First of all, thanks a lot for your detailed analysis.

On Fri, Aug 2, 2013 at 8:19 PM, Martin Wilck <mwilck@xxxxxxxx> wrote:
> On 08/02/2013 02:46 PM, Francis Moreau wrote:
>
>> Please tell me if you can find something suspicous.
>
> One thing that I can see is that your BIOS seems to use the same time
> stamp everywhere. It is clear from the dump that the BIOS has changed
> the timestamp in the VD GUID, too. The timestamp used in the
> "before-bios" data is 2013-08-02 08:21:10, the timestamp after is
> 2013-08-02 14:27:27. Wonder if that fits?

Probably. I booted the system at 8:21, let the resync finish and did
the dump after. So it seems to fit.

>
> The spec says that the VD GUID consists of the vendor ID ("LSI     " in
> your case), controller type (the controller's PCI ID,
> 8086:1d60:0000:0000), the 4-byte time stamp, and a "random number"
> (0000 1450). Strangely, I also have an LSI fake RAID and it uses the
> same random number.
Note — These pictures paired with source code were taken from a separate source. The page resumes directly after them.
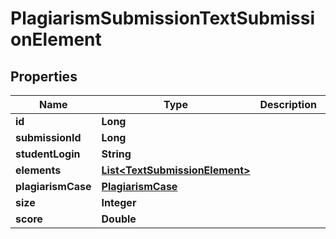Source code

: 

# PlagiarismSubmissionTextSubmissionElement


## Properties

| Name | Type | Description | Notes |
|------------ | ------------- | ------------- | -------------|
|**id** | **Long** |  |  [optional] |
|**submissionId** | **Long** |  |  [optional] |
|**studentLogin** | **String** |  |  [optional] |
|**elements** | [**List&lt;TextSubmissionElement&gt;**](TextSubmissionElement.md) |  |  [optional] |
|**plagiarismCase** | [**PlagiarismCase**](PlagiarismCase.md) |  |  [optional] |
|**size** | **Integer** |  |  [optional] |
|**score** | **Double** |  |  [optional] |



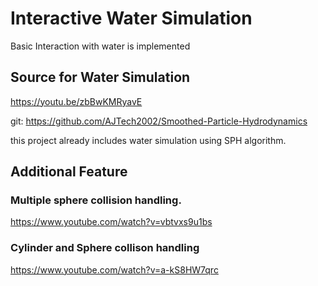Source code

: # Interactive Water Simulation
Basic Interaction with water is implemented

## Source for Water Simulation
https://youtu.be/zbBwKMRyavE

git: https://github.com/AJTech2002/Smoothed-Particle-Hydrodynamics

this project already includes water simulation using SPH algorithm.

## Additional Feature 
### Multiple sphere collision handling.
https://www.youtube.com/watch?v=vbtvxs9u1bs

### Cylinder and Sphere collison handling
https://www.youtube.com/watch?v=a-kS8HW7qrc

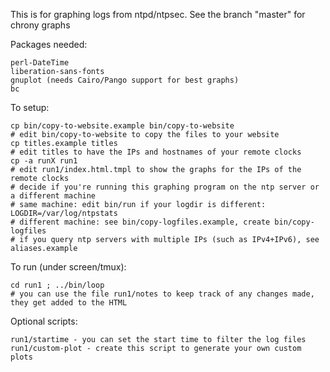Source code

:This is for graphing logs from ntpd/ntpsec.  See the branch "master" for chrony graphs

Packages needed:

	perl-DateTime
	liberation-sans-fonts
	gnuplot (needs Cairo/Pango support for best graphs)
	bc

To setup:

	cp bin/copy-to-website.example bin/copy-to-website
	# edit bin/copy-to-website to copy the files to your website
	cp titles.example titles
	# edit titles to have the IPs and hostnames of your remote clocks
	cp -a runX run1
	# edit run1/index.html.tmpl to show the graphs for the IPs of the remote clocks
	# decide if you're running this graphing program on the ntp server or a different machine
	# same machine: edit bin/run if your logdir is different: LOGDIR=/var/log/ntpstats
	# different machine: see bin/copy-logfiles.example, create bin/copy-logfiles
	# if you query ntp servers with multiple IPs (such as IPv4+IPv6), see aliases.example

To run (under screen/tmux):

	cd run1 ; ../bin/loop
	# you can use the file run1/notes to keep track of any changes made, they get added to the HTML

Optional scripts:

	run1/startime - you can set the start time to filter the log files
	run1/custom-plot - create this script to generate your own custom plots
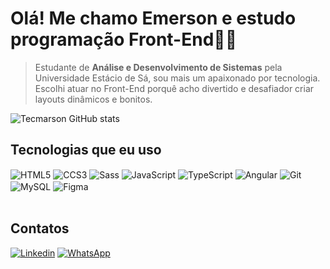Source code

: # Olá! Me chamo Emerson e estudo programação Front-End✌🏿

> Estudante de **Análise e Desenvolvimento de Sistemas** pela Universidade Estácio de Sá, sou mais um apaixonado por tecnologia. Escolhi atuar no Front-End porquê acho divertido e desafiador criar layouts dinâmicos e bonitos. 

![Tecmarson GitHub stats](https://github-readme-stats.vercel.app/api?username=Tecmarson&show_icons=true&theme=)</br>

## Tecnologias que eu uso

<div style="display: inline_block">
    <img align="center" alt="HTML5" src="https://img.shields.io/badge/HTML5-E34F26?style=for-the-badge&logo=html5&logoColor=white">
    <img align="center" alt="CCS3" src="https://img.shields.io/badge/CSS3-1572B6?style=for-the-badge&logo=css3&logoColor=white">
    <img align="center" alt="Sass" src="https://img.shields.io/badge/Sass-CC6699?style=for-the-badge&logo=sass&logoColor=white">
    <img align="center" alt="JavaScript" src="https://img.shields.io/badge/JavaScript-323330?style=for-the-badge&logo=javascript&logoColor=F7DF1E">
    <img align="center" alt="TypeScript" src="https://img.shields.io/badge/TypeScript-007ACC?style=for-the-badge&logo=typescript&logoColor=white">
    <img align="center" alt="Angular" src="https://img.shields.io/badge/Angular-DD0031?style=for-the-badge&logo=angular&logoColor=white">
    <img align="center" alt="Git" src="https://img.shields.io/badge/GIT-E44C30?style=for-the-badge&logo=git&logoColor=white">
    <img align="center" alt="MySQL" src="https://img.shields.io/badge/MySQL-005C84?style=for-the-badge&logo=mysql&logoColor=white">
    <img align="center" alt="Figma" src="https://img.shields.io/badge/Figma-F24E1E?style=for-the-badge&logo=figma&logoColor=white">
</div> </br>

## Contatos </br>
[![Linkedin](https://img.shields.io/badge/LinkedIn-0077B5?style=for-the-badge&logo=linkedin&logoColor=white)](https://www.linkedin.com/in/emerson-fran%C3%A7a-silva/)
[![WhatsApp](https://img.shields.io/badge/WhatsApp-25D366?style=for-the-badge&logo=whatsapp&logoColor=white)](wa.link/5c178s)
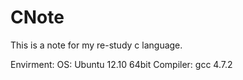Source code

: CNote
=====

This is a note for my re-study c language.

Envirment:
OS: Ubuntu 12.10 64bit
Compiler: gcc 4.7.2


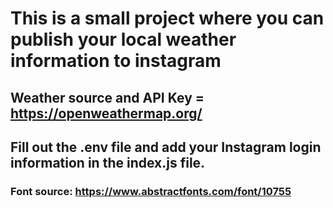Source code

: # This is a small project where you can publish your local weather information to instagram
## Weather source and API Key = https://openweathermap.org/
## Fill out the .env file and add your Instagram login information in the index.js file.


### Font source: https://www.abstractfonts.com/font/10755
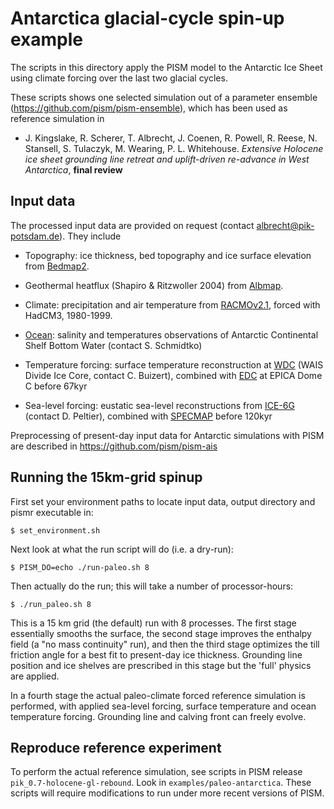 Antarctica glacial-cycle spin-up example
=========

The scripts in this directory apply the PISM model to the Antarctic
Ice Sheet using climate forcing over the last two glacial cycles.

These scripts shows one selected simulation out of a parameter ensemble (https://github.com/pism/pism-ensemble), 
which has been used as reference simulation in

* J. Kingslake, R. Scherer, T. Albrecht, J. Coenen, R. Powell, R. Reese, N. Stansell, S. Tulaczyk, M. Wearing, P. L. Whitehouse. 
_Extensive Holocene ice sheet grounding line retreat and uplift-driven re-advance in West Antarctica_, **final review**



Input data
---------

The processed input data are provided on request (contact albrecht@pik-potsdam.de). They include

  * Topography: ice thickness, bed topography and ice surface elevation from [Bedmap2](https://www.bas.ac.uk/project/bedmap-2/).
  
  
  * Geothermal heatflux (Shapiro & Ritzwoller 2004) from [Albmap](http://websrv.cs.umt.edu/isis/index.php/Present_Day_Antarctica).
  
  
  * Climate: precipitation and air temperature from [RACMOv2.1](https://www.projects.science.uu.nl/iceclimate/models/racmo.php), forced with HadCM3, 1980-1999.
  
 
 * [Ocean](http://science.sciencemag.org/content/346/6214/1227): salinity and temperatures observations of Antarctic Continental Shelf Bottom Water (contact S. Schmidtko)
  
  
  
  * Temperature forcing: surface temperature reconstruction at [WDC](http://www.pnas.org/content/113/50/14249) (WAIS Divide Ice Core, contact C. Buizert), combined with [EDC](ftp://ftp.ncdc.noaa.gov/pub/data/paleo/icecore/antarctica/epica_domec/edc3deuttemp2007.txt) at EPICA Dome C before 67kyr
  
  
  * Sea-level forcing: eustatic sea-level reconstructions from [ICE-6G](http://www.atmosp.physics.utoronto.ca/~peltier/data.php) (contact D. Peltier), combined with [SPECMAP](https://doi.pangaea.de/10.1594/PANGAEA.734145) before 120kyr
  


Preprocessing of present-day input data for Antarctic simulations with PISM are described in https://github.com/pism/pism-ais 



Running the 15km-grid spinup
---------

First set your environment paths to locate input data, output directory and pismr executable in:

    $ set_environment.sh

Next look at what the run script will do (i.e. a dry-run):

    $ PISM_DO=echo ./run-paleo.sh 8

Then actually do the run; this will take a number of processor-hours:

    $ ./run_paleo.sh 8

This is a 15 km grid (the default) run with 8 processes. The first stage essentially smooths the surface, the second stage improves the enthalpy field (a "no mass continuity" run), and then the third stage optimizes the till friction angle for a best fit to present-day ice thickness. Grounding line position and ice shelves are prescribed in this stage but the 'full' physics are applied.

In a fourth stage the actual paleo-climate forced reference simulation is performed, with applied sea-level forcing, surface temperature and ocean temperature forcing. Grounding line and calving front can freely evolve.


Reproduce reference experiment
---------

To perform the actual reference simulation, see scripts in PISM release `pik_0.7-holocene-gl-rebound`.
Look in `examples/paleo-antarctica`.  These scripts will require modifications
to run under more recent versions of PISM.

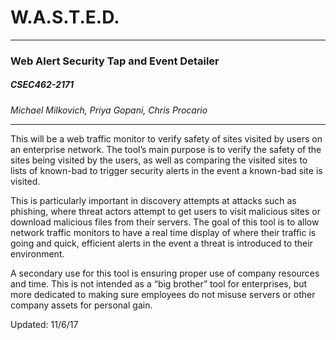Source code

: # W.A.S.T.E.D.

-----

### Web Alert Security Tap and Event Detailer
##### CSEC462-2171

_Michael Milkovich, Priya Gopani, Chris Procario_

-----

This will be a web traffic monitor to verify safety of sites visited by users on an enterprise network. The tool’s main purpose is to verify the safety of the sites being visited by the users, as well as comparing the visited sites to lists of known-bad to trigger security alerts in the event a known-bad site is visited.

This is particularly important in discovery attempts at attacks such as phishing, where threat actors attempt to get users to visit malicious sites or download malicious files from their servers. The goal of this tool is to allow network traffic monitors to have a real time display of where their traffic is going and quick, efficient alerts in the event a threat is introduced to their environment.

A secondary use for this tool is ensuring proper use of company resources and time. This is not intended as a “big brother” tool for enterprises, but more dedicated to making sure employees do not misuse servers or other company assets for personal gain.

Updated: 11/6/17
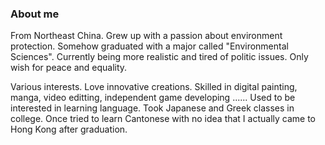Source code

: ### About me

From Northeast China. Grew up with a passion about environment protection. Somehow graduated with a major called "Environmental Sciences". Currently being more realistic and tired of politic issues. Only wish for peace and equality. 

Various interests. Love innovative creations. Skilled in digital painting, manga, video editting, independent game developing ...... Used to be interested in learning language. Took Japanese and Greek classes in college. Once tried to learn Cantonese with no idea that I actually came to Hong Kong after graduation.  
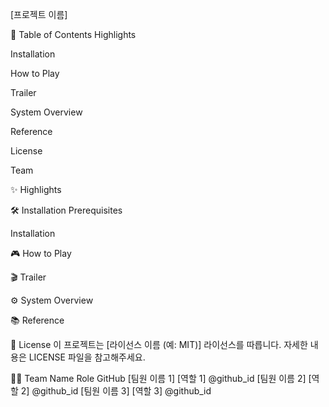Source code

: [프로젝트 이름]

📖 Table of Contents
Highlights

Installation

How to Play

Trailer

System Overview

Reference

License

Team

✨ Highlights

🛠️ Installation
Prerequisites


Installation


🎮 How to Play


🎬 Trailer


⚙️ System Overview


📚 Reference


📄 License
이 프로젝트는 [라이선스 이름 (예: MIT)] 라이선스를 따릅니다. 자세한 내용은 LICENSE 파일을 참고해주세요.

👨‍💻 Team
Name	Role	GitHub
[팀원 이름 1]	[역할 1]	@github_id
[팀원 이름 2]	[역할 2]	@github_id
[팀원 이름 3]	[역할 3]	@github_id
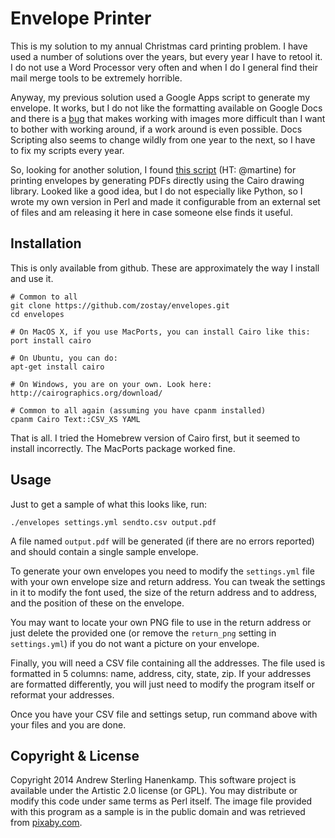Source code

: # Envelope Printer

This is my solution to my annual Christmas card printing problem. I have used a
number of solutions over the years, but every year I have to retool it. I do not
use a Word Processor very often and when I do I general find their mail merge
tools to be extremely horrible.

Anyway, my previous solution used a Google Apps script to generate my envelope.
It works, but I do not like the formatting available on Google Docs and there is
a
[bug](https://code.google.com/p/google-apps-script-issues/issues/detail?id=1612)
that makes working with images more difficult than I want to bother with working
around, if a work around is even possible. Docs Scripting also seems to change
wildly from one year to the next, so I have to fix my scripts every year.

So, looking for another solution, I found [this
script](https://github.com/martine/envelope) (HT: @martine) for printing
envelopes by generating PDFs directly using the Cairo drawing library. Looked
like a good idea, but I do not especially like Python, so I wrote my own version
in Perl and made it configurable from an external set of files and am releasing
it here in case someone else finds it useful.

## Installation

This is only available from github. These are approximately the way I install
and use it.

    # Common to all
    git clone https://github.com/zostay/envelopes.git
    cd envelopes

    # On MacOS X, if you use MacPorts, you can install Cairo like this:
    port install cairo

    # On Ubuntu, you can do:
    apt-get install cairo

    # On Windows, you are on your own. Look here: http://cairographics.org/download/

    # Common to all again (assuming you have cpanm installed)
    cpanm Cairo Text::CSV_XS YAML

That is all. I tried the Homebrew version of Cairo first, but it seemed to
install incorrectly. The MacPorts package worked fine.

## Usage

Just to get a sample of what this looks like, run:

    ./envelopes settings.yml sendto.csv output.pdf

A file named `output.pdf` will be generated (if there are no errors reported)
and should contain a single sample envelope.

To generate your own envelopes you need to modify the `settings.yml` file with
your own envelope size and return address. You can tweak the settings in it to
modify the font used, the size of the return address and to address, and the
position of these on the envelope.

You may want to locate your own PNG file to use in the return address or just
delete the provided one (or remove the `return_png` setting in `settings.yml`)
if you do not want a picture on your envelope.

Finally, you will need a CSV file containing all the addresses. The file used is
formatted in 5 columns: name, address, city, state, zip. If your addresses are
formatted differently, you will just need to modify the program itself or
reformat your addresses.

Once you have your CSV file and settings setup, run command above with your
files and you are done.

## Copyright & License

Copyright 2014 Andrew Sterling Hanenkamp.  This software project is available
under the Artistic 2.0 license (or GPL). You may distribute or modify this code
under same terms as Perl itself. The image file provided with this program as a
sample is in the public domain and was retrieved from [pixaby.com](pixaby.com).
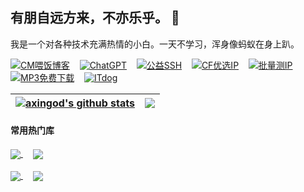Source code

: ## 有朋自远方来，不亦乐乎。 👋

我是一个对各种技术充满热情的小白。一天不学习，浑身像蚂蚁在身上趴。

[![CM喂饭博客](https://img.shields.io/badge/CM喂饭博客-8A2BE2)](https://cmliussss.com/)&nbsp;&nbsp;&nbsp;&nbsp;[![ChatGPT](https://img.shields.io/badge/ChatGPT-8A2BE2)](https://chatgpt.com/)&nbsp;&nbsp;&nbsp;&nbsp;[![公益SSH](https://img.shields.io/badge/公益SSH-8A2BE2)](https://webssh.090227.xyz/)&nbsp;&nbsp;&nbsp;&nbsp;[![CF优选IP](https://img.shields.io/badge/官方优选IP-8A2BE2)](https://cf.090227.xyz/)&nbsp;&nbsp;&nbsp;&nbsp;[![批量测IP](https://img.shields.io/badge/批量测IP-8A2BE2)](https://reallyfreegeoip.org/bulk)&nbsp;&nbsp;&nbsp;&nbsp;[![MP3免费下载](https://img.shields.io/badge/MP3免费下载-8A2BE2)](https://tools.liumingye.cn/music/#/)&nbsp;&nbsp;&nbsp;&nbsp;[![ITdog](https://img.shields.io/badge/ITdog-8A2BE2)](https://www.itdog.cn/tcping)




| <a href="https://github.com/axingod"><img align="center" src="https://github-readme-stats.vercel.app/api?username=axingod&show_icons=true&hide=contribs&theme=ambient_gradient&hide_border=true" alt="axingod's github stats" /></a> | <a href="https://github.com/axingod"><img align="center" src="https://github-readme-stats.vercel.app/api/top-langs/?username=axingod&layout=compact&theme=ambient_gradient&hide_border=true" /></a> |
| ------------- | ------------- |

#### 常用热门库

<a href="https://github.com/cmliu/edgetunnel">
  <img align="center" src="https://github-readme-stats.vercel.app/api/pin/?username=cmliu&repo=edgetunnel&theme=buefy" />
</a>
&nbsp;&nbsp;&nbsp;
<a href="https://github.com/fscarmen2/Argo-Nezha-Service-Container">
  <img align="center" src="https://github-readme-stats.vercel.app/api/pin/?username=fscarmen2&repo=Argo-Nezha-Service-Container&theme=buefy" />
</a>
<br />
<br />
<a href="https://github.com/eooce/Sing-box">
  <img align="center" src="https://github-readme-stats.vercel.app/api/pin/?username=eooce&repo=Sing-box&theme=buefy" />
</a>
&nbsp;&nbsp;&nbsp;
<a href="https://github.com/bh-qt/Cloudflare-IP-SpeedTest">
  <img align="center" src="https://github-readme-stats.vercel.app/api/pin/?username=bh-qt&repo=Cloudflare-IP-SpeedTest&theme=buefy" />
</a>
<br />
It even generated the same number through several
> RAID creations. Seems to be a truly strange random number generator :-)
>
> All in all, this makes your controller's RAID GUIDs very predictable.
> But they change whenever the timestamp changes. It also explains why
> this controller can't have more than a single array.
>
> But that's not what you wanted to know, right?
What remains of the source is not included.